Davis Inman: Gear and Business editor (2008-2011); Contributing editor (2012-2013)
A great memory from my years at American Songwriter involved writing a feature story on rock music in Nashville in the 1960s and ’70s.
I think the idea for the story came from senior editor Michael Kosser and his close relationship with Nashville songwriter Curly Putman, on whose farm Paul McCartney stayed in the early ’70s, when he was in town working on songs like “Junior’s Farm” and “Sally G.”
A few years ago, Nashville was starting to be seen as a creative community beyond country music. The other editors and I were interested in getting to the roots of Nashville’s outsider culture, and though we knew Nashville had a burgeoning garage-rock scene in the ’60s, we wondered what attracted the era’s biggest stars to the city in rock music’s heyday; and how those artists were received socially in the Nashville of the time.
It seemed like the story could go in a number of directions, but one obvious place to start was with Bob Dylan’s trip to Nashville to finish recording Blonde On Blonde in 1966. I started asking around for people to talk to and Charlie McCoy’s name came up. McCoy, a Nashville multi-instrumentalist, had been in New York the previous year and sat in on Dylan’s “Desolation Row.” I tracked down McCoy and called him up. He vividly recalled the Dylan sessions. Here’s how McCoy described the night they recorded “Rainy Day Women # 12 & 35,” on which he played trumpet: “Two takes and that was it. All the noise on the record was actually all the musicians screaming and hollering. [Dylan] told us to act like it’s a party. So everybody who didn’t have a horn in his mouth was shouting.”

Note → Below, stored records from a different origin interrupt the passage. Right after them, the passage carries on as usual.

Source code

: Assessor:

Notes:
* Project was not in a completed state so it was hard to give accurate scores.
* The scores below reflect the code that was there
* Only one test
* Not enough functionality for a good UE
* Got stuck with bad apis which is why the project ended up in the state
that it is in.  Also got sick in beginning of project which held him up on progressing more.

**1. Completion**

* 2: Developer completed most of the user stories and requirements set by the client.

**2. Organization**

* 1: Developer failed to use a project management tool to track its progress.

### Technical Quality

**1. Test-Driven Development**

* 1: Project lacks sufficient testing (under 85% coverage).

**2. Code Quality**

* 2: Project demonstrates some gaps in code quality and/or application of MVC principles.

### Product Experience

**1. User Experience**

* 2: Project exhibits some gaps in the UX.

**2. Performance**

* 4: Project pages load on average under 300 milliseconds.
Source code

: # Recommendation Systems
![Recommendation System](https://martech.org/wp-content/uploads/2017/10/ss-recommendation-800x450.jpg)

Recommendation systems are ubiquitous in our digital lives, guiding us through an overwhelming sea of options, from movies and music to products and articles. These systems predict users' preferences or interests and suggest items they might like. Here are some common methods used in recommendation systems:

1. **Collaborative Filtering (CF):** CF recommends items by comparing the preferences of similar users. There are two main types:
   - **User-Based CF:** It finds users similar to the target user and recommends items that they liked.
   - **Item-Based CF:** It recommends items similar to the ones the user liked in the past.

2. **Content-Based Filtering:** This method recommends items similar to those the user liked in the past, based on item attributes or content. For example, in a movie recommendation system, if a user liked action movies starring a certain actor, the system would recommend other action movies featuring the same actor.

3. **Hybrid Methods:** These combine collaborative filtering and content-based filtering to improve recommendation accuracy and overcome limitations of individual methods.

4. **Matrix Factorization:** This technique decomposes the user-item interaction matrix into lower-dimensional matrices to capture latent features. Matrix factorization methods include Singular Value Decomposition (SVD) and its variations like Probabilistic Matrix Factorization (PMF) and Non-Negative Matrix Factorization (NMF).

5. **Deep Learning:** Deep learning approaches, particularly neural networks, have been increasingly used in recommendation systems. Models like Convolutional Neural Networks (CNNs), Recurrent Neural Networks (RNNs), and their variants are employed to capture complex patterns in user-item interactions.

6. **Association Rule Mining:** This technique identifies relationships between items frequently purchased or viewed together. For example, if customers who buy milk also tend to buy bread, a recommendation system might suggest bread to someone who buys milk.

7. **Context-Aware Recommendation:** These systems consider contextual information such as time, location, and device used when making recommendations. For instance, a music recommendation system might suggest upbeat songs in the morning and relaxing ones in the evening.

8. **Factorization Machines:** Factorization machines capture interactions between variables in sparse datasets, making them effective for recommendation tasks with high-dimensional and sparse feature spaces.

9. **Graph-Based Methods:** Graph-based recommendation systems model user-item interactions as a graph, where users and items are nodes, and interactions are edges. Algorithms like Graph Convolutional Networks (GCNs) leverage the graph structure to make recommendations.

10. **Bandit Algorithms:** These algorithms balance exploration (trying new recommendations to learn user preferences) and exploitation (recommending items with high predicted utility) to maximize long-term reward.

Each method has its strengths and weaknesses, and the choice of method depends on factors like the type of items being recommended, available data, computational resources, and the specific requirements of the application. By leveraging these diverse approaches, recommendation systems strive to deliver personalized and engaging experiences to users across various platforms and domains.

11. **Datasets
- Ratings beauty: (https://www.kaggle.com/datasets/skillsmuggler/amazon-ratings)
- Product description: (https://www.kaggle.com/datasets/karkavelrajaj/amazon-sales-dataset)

But the enigmatic songwriter left more questions than answers, according to McCoy, who played on John Wesley Harding the following year and Nashville Skyline in 1969, both of which were recorded in Nashville. “I spent three albums trying to figure it out and I never did figure it out,” said McCoy. “Whether [Dylan] liked [recording in Nashville] or not I have no idea, but they were three of the biggest albums of his career.”
Another enigmatic rock star who found inspiration in Music City was Neil Young. For that part of the story, I contacted Norbert Putnam, a co-owner of Quadraphonic Studios, where Young recorded Harvest in 1971. Putnam recalled the scene around Young during the time he spent in Nashville, which included musicians like Linda Ronstadt and James Taylor, producer Elliot Mazer and one of Young’s lifelong musical partners, pedal steel guitarist Ben Keith, who had died a few months before I began working on the story. The way Keith played on songs like “Out On The Weekend” made a big impact on me. Keith, a Nashville session man who played on Patsy Cline’s “I Fall To Pieces” in 1961, seemed emblematic of the old Nashville colliding with a new generation of rock musicians.